_Saved entries_.
"""
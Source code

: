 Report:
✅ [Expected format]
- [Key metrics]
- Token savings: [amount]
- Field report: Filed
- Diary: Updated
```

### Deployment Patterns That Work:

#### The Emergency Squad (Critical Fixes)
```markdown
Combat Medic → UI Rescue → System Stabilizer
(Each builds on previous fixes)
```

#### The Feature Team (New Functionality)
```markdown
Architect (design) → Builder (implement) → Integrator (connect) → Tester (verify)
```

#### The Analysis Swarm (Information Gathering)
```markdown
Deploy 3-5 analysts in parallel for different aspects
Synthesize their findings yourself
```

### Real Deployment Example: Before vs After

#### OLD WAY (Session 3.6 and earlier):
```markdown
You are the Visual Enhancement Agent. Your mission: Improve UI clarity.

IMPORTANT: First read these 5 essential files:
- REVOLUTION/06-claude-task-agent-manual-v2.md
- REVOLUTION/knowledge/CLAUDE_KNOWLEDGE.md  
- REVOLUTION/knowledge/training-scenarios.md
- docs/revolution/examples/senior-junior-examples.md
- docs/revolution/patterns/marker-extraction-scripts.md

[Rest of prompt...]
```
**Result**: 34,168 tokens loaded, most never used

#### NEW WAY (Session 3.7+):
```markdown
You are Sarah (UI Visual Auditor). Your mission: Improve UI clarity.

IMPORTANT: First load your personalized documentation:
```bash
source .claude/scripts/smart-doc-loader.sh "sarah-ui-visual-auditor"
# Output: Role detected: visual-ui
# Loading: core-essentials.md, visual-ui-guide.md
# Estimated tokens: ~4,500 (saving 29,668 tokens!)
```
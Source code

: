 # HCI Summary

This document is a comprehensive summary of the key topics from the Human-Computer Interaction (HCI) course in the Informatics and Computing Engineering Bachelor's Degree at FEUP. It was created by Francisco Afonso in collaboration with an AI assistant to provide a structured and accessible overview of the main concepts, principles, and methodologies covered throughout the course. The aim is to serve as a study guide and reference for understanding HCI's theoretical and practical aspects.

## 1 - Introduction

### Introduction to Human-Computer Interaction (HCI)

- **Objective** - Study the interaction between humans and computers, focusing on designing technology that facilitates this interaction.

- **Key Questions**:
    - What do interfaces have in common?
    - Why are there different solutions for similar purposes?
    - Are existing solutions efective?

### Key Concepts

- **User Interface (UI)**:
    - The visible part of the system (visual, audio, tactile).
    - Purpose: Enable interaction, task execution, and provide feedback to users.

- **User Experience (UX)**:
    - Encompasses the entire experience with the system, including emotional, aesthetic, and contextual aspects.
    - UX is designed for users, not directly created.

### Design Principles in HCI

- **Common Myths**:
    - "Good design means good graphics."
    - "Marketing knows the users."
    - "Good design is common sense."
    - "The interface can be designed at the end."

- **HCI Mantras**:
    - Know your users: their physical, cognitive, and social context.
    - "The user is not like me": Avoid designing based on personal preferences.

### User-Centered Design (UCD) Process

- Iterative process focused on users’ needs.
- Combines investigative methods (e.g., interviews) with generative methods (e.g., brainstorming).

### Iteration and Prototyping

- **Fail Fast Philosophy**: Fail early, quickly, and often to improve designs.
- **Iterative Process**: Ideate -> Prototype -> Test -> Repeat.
"""
_Work instruction_. Every record must be transcribed exactly, with no line skipped.

_Answer section_.
Source code

: Report:
✅ [Expected format]
- [Key metrics]
- Token savings: [amount]
- Field report: Filed
- Diary: Updated
```

### Deployment Patterns That Work:

#### The Emergency Squad (Critical Fixes)
```markdown
Combat Medic → UI Rescue → System Stabilizer
(Each builds on previous fixes)
```

#### The Feature Team (New Functionality)
```markdown
Architect (design) → Builder (implement) → Integrator (connect) → Tester (verify)
```

#### The Analysis Swarm (Information Gathering)
```markdown
Deploy 3-5 analysts in parallel for different aspects
Synthesize their findings yourself
```

### Real Deployment Example: Before vs After

#### OLD WAY (Session 3.6 and earlier):
```markdown
You are the Visual Enhancement Agent. Your mission: Improve UI clarity.

IMPORTANT: First read these 5 essential files:
- REVOLUTION/06-claude-task-agent-manual-v2.md
- REVOLUTION/knowledge/CLAUDE_KNOWLEDGE.md  
- REVOLUTION/knowledge/training-scenarios.md
- docs/revolution/examples/senior-junior-examples.md
- docs/revolution/patterns/marker-extraction-scripts.md

[Rest of prompt...]
```
**Result**: 34,168 tokens loaded, most never used

#### NEW WAY (Session 3.7+):
```markdown
You are Sarah (UI Visual Auditor). Your mission: Improve UI clarity.

IMPORTANT: First load your personalized documentation:
```bash
source .claude/scripts/smart-doc-loader.sh "sarah-ui-visual-auditor"
# Output: Role detected: visual-ui
# Loading: core-essentials.md, visual-ui-guide.md
# Estimated tokens: ~4,500 (saving 29,668 tokens!)
```
Source code

: # HCI Summary

This document is a comprehensive summary of the key topics from the Human-Computer Interaction (HCI) course in the Informatics and Computing Engineering Bachelor's Degree at FEUP. It was created by Francisco Afonso in collaboration with an AI assistant to provide a structured and accessible overview of the main concepts, principles, and methodologies covered throughout the course. The aim is to serve as a study guide and reference for understanding HCI's theoretical and practical aspects.

## 1 - Introduction

### Introduction to Human-Computer Interaction (HCI)

- **Objective** - Study the interaction between humans and computers, focusing on designing technology that facilitates this interaction.

- **Key Questions**:
    - What do interfaces have in common?
    - Why are there different solutions for similar purposes?
    - Are existing solutions efective?

### Key Concepts

- **User Interface (UI)**:
    - The visible part of the system (visual, audio, tactile).
    - Purpose: Enable interaction, task execution, and provide feedback to users.

- **User Experience (UX)**:
    - Encompasses the entire experience with the system, including emotional, aesthetic, and contextual aspects.
    - UX is designed for users, not directly created.

### Design Principles in HCI

- **Common Myths**:
    - "Good design means good graphics."
    - "Marketing knows the users."
    - "Good design is common sense."
    - "The interface can be designed at the end."

- **HCI Mantras**:
    - Know your users: their physical, cognitive, and social context.
    - "The user is not like me": Avoid designing based on personal preferences.

### User-Centered Design (UCD) Process

- Iterative process focused on users’ needs.
- Combines investigative methods (e.g., interviews) with generative methods (e.g., brainstorming).

### Iteration and Prototyping

- **Fail Fast Philosophy**: Fail early, quickly, and often to improve designs.
- **Iterative Process**: Ideate -> Prototype -> Test -> Repeat.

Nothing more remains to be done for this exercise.